# What should microfoam in half drunk latte look like?



## tripleshot (Jun 3, 2020)

Hi,

I have a Delonghi Magnifica ESAM 4200 which I've been practicing making microfoam with for over 18 months. I am decent at it but looking to take it to next level. My issue is that under the top layer of foam it's just hot milk. I've been looking at videos and I think I know what I need to practice to improve on this (although the machine itself could be limiting me).

One thing I'd find handy is if I could see photos of what the milk in a half-drunk cup of latte/flat white should look like! All the photos I see are of a full cup and my milk looks deceivingly quite similar to that (see attachment). Can anyone share? It's been a while since I've managed to have a coffee shop latte to remind myself.

Thanks!


----------



## jjstorgaard (Jan 19, 2019)

I suppose it's got to do with personal preference, but in my experience the consistency of a flat white at a good cafe is more or less the same all the way through.

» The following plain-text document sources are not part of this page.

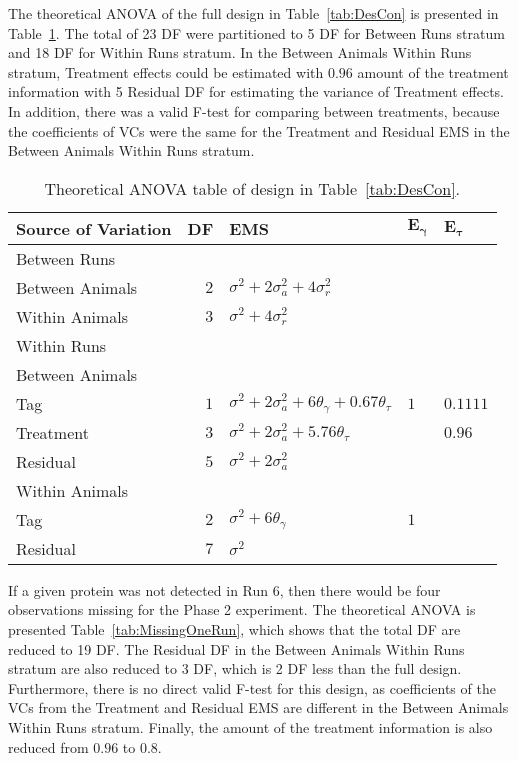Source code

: The theoretical ANOVA of the full design in Table~\ref{tab:DesCon} is presented in Table~\ref{tab:Full}. The total of 23 DF were partitioned to 5 DF for Between Runs stratum and 18 DF for Within Runs stratum. In the Between Animals Within Runs stratum, Treatment effects could be estimated with $0.96$ amount of the treatment information with 5 Residual DF for estimating the variance of Treatment effects. In addition, there was a valid F-test for comparing between treatments, because the coefficients of VCs were the same for the Treatment and Residual EMS in the Between Animals Within Runs stratum.

\begin{table}[!ht]
\centering
 \caption{Theoretical ANOVA table of design in Table~\ref{tab:DesCon}. }
\begin{tabular}[t]{lrlll} 
\toprule 
\multicolumn{1}{l}{\textbf{Source of Variation}} & \multicolumn{1}{l}{\textbf{DF}} & \multicolumn{1}{l}{\textbf{EMS}}&\multicolumn{1}{l}{$\bm{E_{\gamma}}$}&\multicolumn{1}{l}{$\bm{E_{\tau}}$}\\ 
\midrule 
Between Runs &  &  & & \\ 
\quad Between Animals & $2$ & $\sigma^2+2\sigma_{a}^2+4\sigma_{r}^2$ & & \\ 
\quad Within Animals & $3$ & $\sigma^2+4\sigma_{r}^2$ & & \\ \hline 
Within Runs &  &  & & \\ 
\quad Between Animals &  &  & & \\ 
\quad \quad Tag & $1$ & $\sigma^2+2\sigma_{a}^2+6\theta_{\gamma}+0.67\theta_{\tau}$ &$1$ & $0.1111$\\ 
\quad \quad Treatment  & $3$ & $\sigma^2+2\sigma_{a}^2+5.76\theta_{\tau}$ & & $0.96$\\ 
\quad \quad Residual & $5$ & $\sigma^2+2\sigma_{a}^2$ & & \\ \hline 
\quad Within Animals &  &  & & \\ 
\quad \quad Tag & $2$ & $\sigma^2+6\theta_{\gamma}$ &$1$ & \\ 
\quad \quad Residual & $7$ & $\sigma^2$ & & \\ 
\bottomrule 
 \end{tabular} 
 \label{tab:Full} 
\end{table}

If a given protein was not detected in Run 6, then there would be four observations missing for the Phase 2 experiment. The theoretical ANOVA is presented Table~\ref{tab:MissingOneRun}, which shows that the total DF are reduced to 19 DF. The Residual DF in the Between Animals Within Runs stratum are also reduced to 3 DF, which is 2 DF less than the full design. Furthermore, there is no direct valid F-test for this design, as coefficients of the VCs from the Treatment and Residual EMS are different in the Between Animals Within Runs stratum. Finally, the amount of the treatment information is also reduced from $0.96$ to $0.8$. 


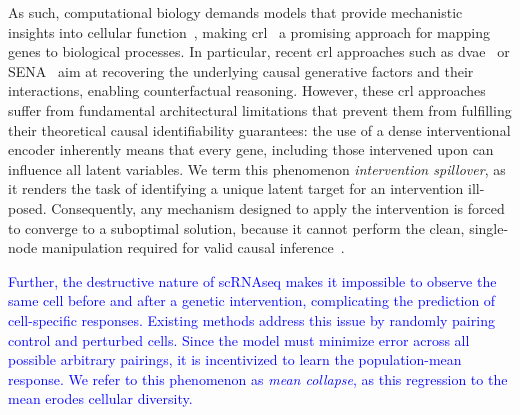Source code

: \documentclass{article}
\begin{document}
As such, computational biology demands models that provide mechanistic insights into cellular function~\citep{chen_applying_2024}, making \gls{crl}~\citep{scholkopf2021toward} a promising approach for mapping genes to biological processes.
In particular, recent \gls{crl} approaches such as \gls{dvae}~\citep{zhang2023identifiability} or SENA~\citep{de2025interpretable} aim at recovering the underlying causal generative factors and their interactions, enabling counterfactual reasoning.
However, these \gls{crl} approaches suffer from fundamental architectural limitations that prevent them from fulfilling their theoretical causal identifiability guarantees: the use of a dense interventional encoder inherently means that every gene, including those intervened upon can influence all latent variables.
We term this phenomenon \emph{intervention spillover}, as it renders the task of identifying a unique latent target for an intervention ill-posed.
Consequently, any mechanism designed to apply the intervention is forced to converge to a suboptimal solution, because it cannot perform the clean, single-node manipulation required for valid causal inference~\citep{brehmer2022weakly,lippe2022citris}.

\textcolor{blue}{Further, the destructive nature of \gls{scRNAseq} makes it impossible to observe the same cell before and after a genetic intervention, complicating the prediction of cell-specific responses.
Existing methods address this issue by randomly pairing control and perturbed cells.
Since the model must minimize error across all possible arbitrary pairings, it is incentivized to learn the population-mean response.
We refer to this phenomenon as \emph{mean collapse}, as this regression to the mean erodes cellular diversity.}
\end{document}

Or at least I enjoy it like that.

Here's a photo of my slightly more than half drunk coffee from this morning, which I was very happy with.

JJ


----------



## Rob1 (Apr 9, 2015)




----------



## MediumRoastSteam (Jul 7, 2015)

Mine is half empty...


----------



## CGC (May 20, 2021)

Hi @tripleshot I don't have any pictures for you, but I recently bought this machine and I am really struggling to get the silky milk texture for my flat white. any tips on how you have done yours would be greatly appreciated. Mine is just very frothy (foamy) and I quite don't like it. It also doesn't blend with the coffee like it does in the a cafe flat white. Desperate to get it right!


----------